We were waiting at Minute Man National Park at eleven. I was sitting at the wheel of the Audi, my left hand cuffed to the rim of the steering wheel, while DeLucca sat in the front passenger seat watching me and the Scout, which was parked way over on the other side of the big lot. There weren't many visitors at the park this early in the year. There were only two other cars and a couple riding ten-speed bikes, who'd stopped to look around and drink from their plastic water bottles. Marty, who'd driven the Scout, was leaning into a public phone alcove up near the park building. From this vantage point he could see everything. DeLucca had instructed him to phone Vince at the first sign of trouble so he could put a bullet into Mary.

My palms were sweaty and my heart was going like a jackhammer.

"Stay cool," purred DeLucca, drawing on a cigarette, "and nobody gets hurt. Keep telling yourself that all we want is the car, the cash, and a head start. You get us those and you're all set."

He grinned at me as his mouth dribbled smoke. On the seat, cradled in his right hand, was his little pocket auto pistol. The grin was wide but the eyes black and cold. I did not trust him even a little. And like an ice-cold serpent crawling up my spine, a thought that entered my mind dropped the bottom out of any slight hope and optimism I'd allowed myself to have.
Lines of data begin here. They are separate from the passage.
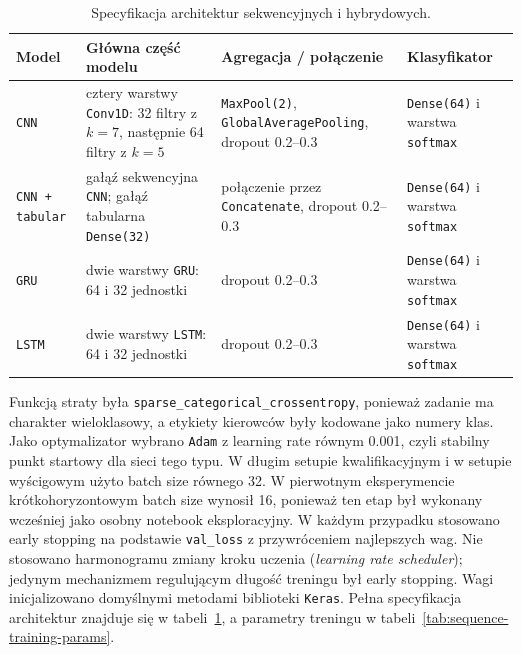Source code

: \documentclass[printmode,pl]{mgr}
\begin{document}
\begin{table}[H]
\centering
\footnotesize
\setlength{\tabcolsep}{5pt}
\renewcommand{\arraystretch}{1.25}
\begin{tabularx}{\textwidth}{%
  >{\raggedright\arraybackslash}p{1.9cm}%
  >{\raggedright\arraybackslash}X%
  >{\raggedright\arraybackslash}p{3.7cm}%
  >{\raggedright\arraybackslash}p{2.7cm}}
\toprule
Model & Główna część modelu & Agregacja / połączenie & Klasyfikator \\
\midrule
\texttt{CNN} & cztery warstwy \texttt{Conv1D}: 32 filtry z \(k=7\), następnie 64 filtry z \(k=5\) & \texttt{MaxPool(2)}, \texttt{GlobalAveragePooling}, dropout 0.2--0.3 & \texttt{Dense(64)} i warstwa \texttt{softmax} \\
\texttt{CNN + tabular} & gałąź sekwencyjna \texttt{CNN}; gałąź tabularna \texttt{Dense(32)} & połączenie przez \texttt{Concatenate}, dropout 0.2--0.3 & \texttt{Dense(64)} i warstwa \texttt{softmax} \\
\texttt{GRU} & dwie warstwy \texttt{GRU}: 64 i 32 jednostki & dropout 0.2--0.3 & \texttt{Dense(64)} i warstwa \texttt{softmax} \\
\texttt{LSTM} & dwie warstwy \texttt{LSTM}: 64 i 32 jednostki & dropout 0.2--0.3 & \texttt{Dense(64)} i warstwa \texttt{softmax} \\
\bottomrule
\end{tabularx}
\caption{Specyfikacja architektur sekwencyjnych i hybrydowych.}
\label{tab:sequence-architecture-spec}
\end{table}

Funkcją straty była \texttt{sparse\_categorical\_crossentropy}, ponieważ zadanie ma charakter wieloklasowy, a etykiety kierowców były kodowane jako numery klas. Jako optymalizator wybrano \texttt{Adam} z learning rate równym 0.001, czyli stabilny punkt startowy dla sieci tego typu. W długim setupie kwalifikacyjnym i w setupie wyścigowym użyto batch size równego 32. W pierwotnym eksperymencie krótkohoryzontowym batch size wynosił 16, ponieważ ten etap był wykonany wcześniej jako osobny notebook eksploracyjny. W każdym przypadku stosowano early stopping na podstawie \texttt{val\_loss} z przywróceniem najlepszych wag. Nie stosowano harmonogramu zmiany kroku uczenia (\emph{learning rate scheduler}); jedynym mechanizmem regulującym długość treningu był early stopping. Wagi inicjalizowano domyślnymi metodami biblioteki \texttt{Keras}. Pełna specyfikacja architektur znajduje się w tabeli~\ref{tab:sequence-architecture-spec}, a parametry treningu w tabeli~\ref{tab:sequence-training-params}.
\end{document}
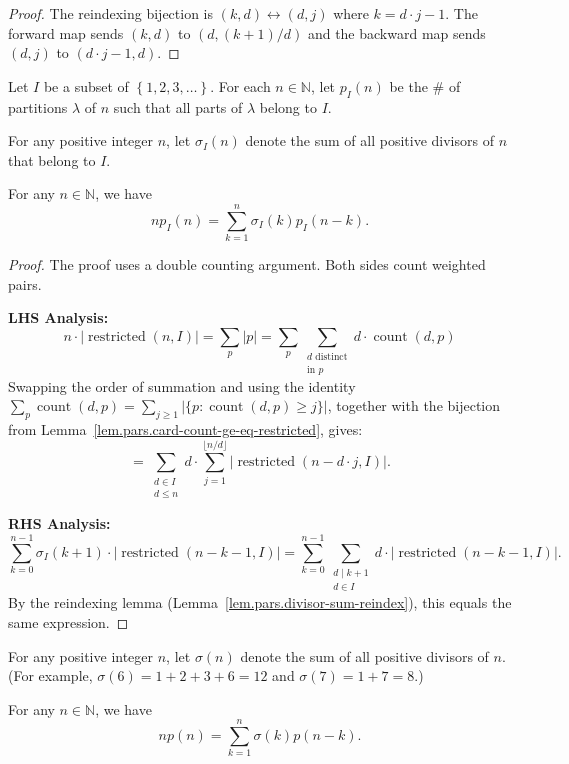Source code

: \begin{proof}
The reindexing bijection is $(k, d) \leftrightarrow (d, j)$ where $k = d \cdot j - 1$.
The forward map sends $(k, d)$ to $(d, (k+1)/d)$ and the backward map sends $(d, j)$ to $(d \cdot j - 1, d)$.
\end{proof}

\begin{theorem}
\label{thm.pars.sigma1-I}
\leantarget
\leanok
Let $I$ be a subset of $\left\{  1,2,3,\ldots
\right\}  $. For each $n\in\mathbb{N}$, let $p_{I}\left(  n\right)  $ be the
\# of partitions $\lambda$ of $n$ such that all parts of $\lambda$ belong to
$I$.

For any positive integer $n$, let $\sigma_{I}\left(  n\right)  $ denote the
sum of all positive divisors of $n$ that belong to $I$.

For any $n\in\mathbb{N}$, we have%
\[
np_{I}\left(  n\right)  =\sum_{k=1}^{n}\sigma_{I}\left(  k\right)
p_{I}\left(  n-k\right)  .
\]
\end{theorem}

\begin{proof}
The proof uses a double counting argument. Both sides count weighted pairs.

\textbf{LHS Analysis:}
\[
n \cdot |{\operatorname{restricted}(n, I)}|
= \sum_{p} |p|
= \sum_{p} \sum_{\substack{d \text{ distinct}\\\text{in } p}} d \cdot \operatorname{count}(d, p)
\]
Swapping the order of summation and using the identity
$\sum_p \operatorname{count}(d, p) = \sum_{j \geq 1} |\{p : \operatorname{count}(d, p) \geq j\}|$,
together with the bijection from Lemma~\ref{lem.pars.card-count-ge-eq-restricted}, gives:
\[
= \sum_{\substack{d \in I \\ d \leq n}} d \cdot \sum_{j=1}^{\lfloor n/d \rfloor}
|\operatorname{restricted}(n - d \cdot j, I)|.
\]

\textbf{RHS Analysis:}
\[
\sum_{k=0}^{n-1} \sigma_I(k+1) \cdot |\operatorname{restricted}(n-k-1, I)|
= \sum_{k=0}^{n-1} \sum_{\substack{d \mid k+1 \\ d \in I}} d \cdot |\operatorname{restricted}(n-k-1, I)|.
\]
By the reindexing lemma (Lemma~\ref{lem.pars.divisor-sum-reindex}), this equals
the same expression.
\end{proof}

\begin{theorem}
\label{thm.pars.sigma1}
\leantarget
\leanok
For any positive integer $n$, let $\sigma\left(
n\right)  $ denote the sum of all positive divisors of $n$. (For example,
$\sigma\left(  6\right)  =1+2+3+6=12$ and $\sigma\left(  7\right)  =1+7=8$.)

For any $n\in\mathbb{N}$, we have%
\[
np\left(  n\right)  =\sum_{k=1}^{n}\sigma\left(  k\right)  p\left(
n-k\right)  .
\]
\end{theorem}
The thought was simple, and devastatingly logical. DeLucca and his two sleazy sidekicks had absolutely nothing to lose at this point. With the police of the entire Eastern seaboard, the Mob, and practically everybody else after them for murder and betrayal, they faced certain capture and death if they remained in the area now that word of their presence in Boston was out. As DeLucca had said, they needed a head start. And the longer that head start was, the better their chances. With Mary and me alive there was a ceiling on that lead; with us dead there wasn't.

They might kill us in the house, hide our corpses in the attic or basement, and leave. They might kill us in the motel room, but that seemed unlikely. Today was Friday. If friends saw nobody home and the cars missing, they would assume we'd gone down to the cottage on the Cape for the weekend. Our two sons weren't due back from school for another three days.

They would have plenty of lead time that way. Plenty. Enough to drive the stolen cars with the cold plates clear across the country.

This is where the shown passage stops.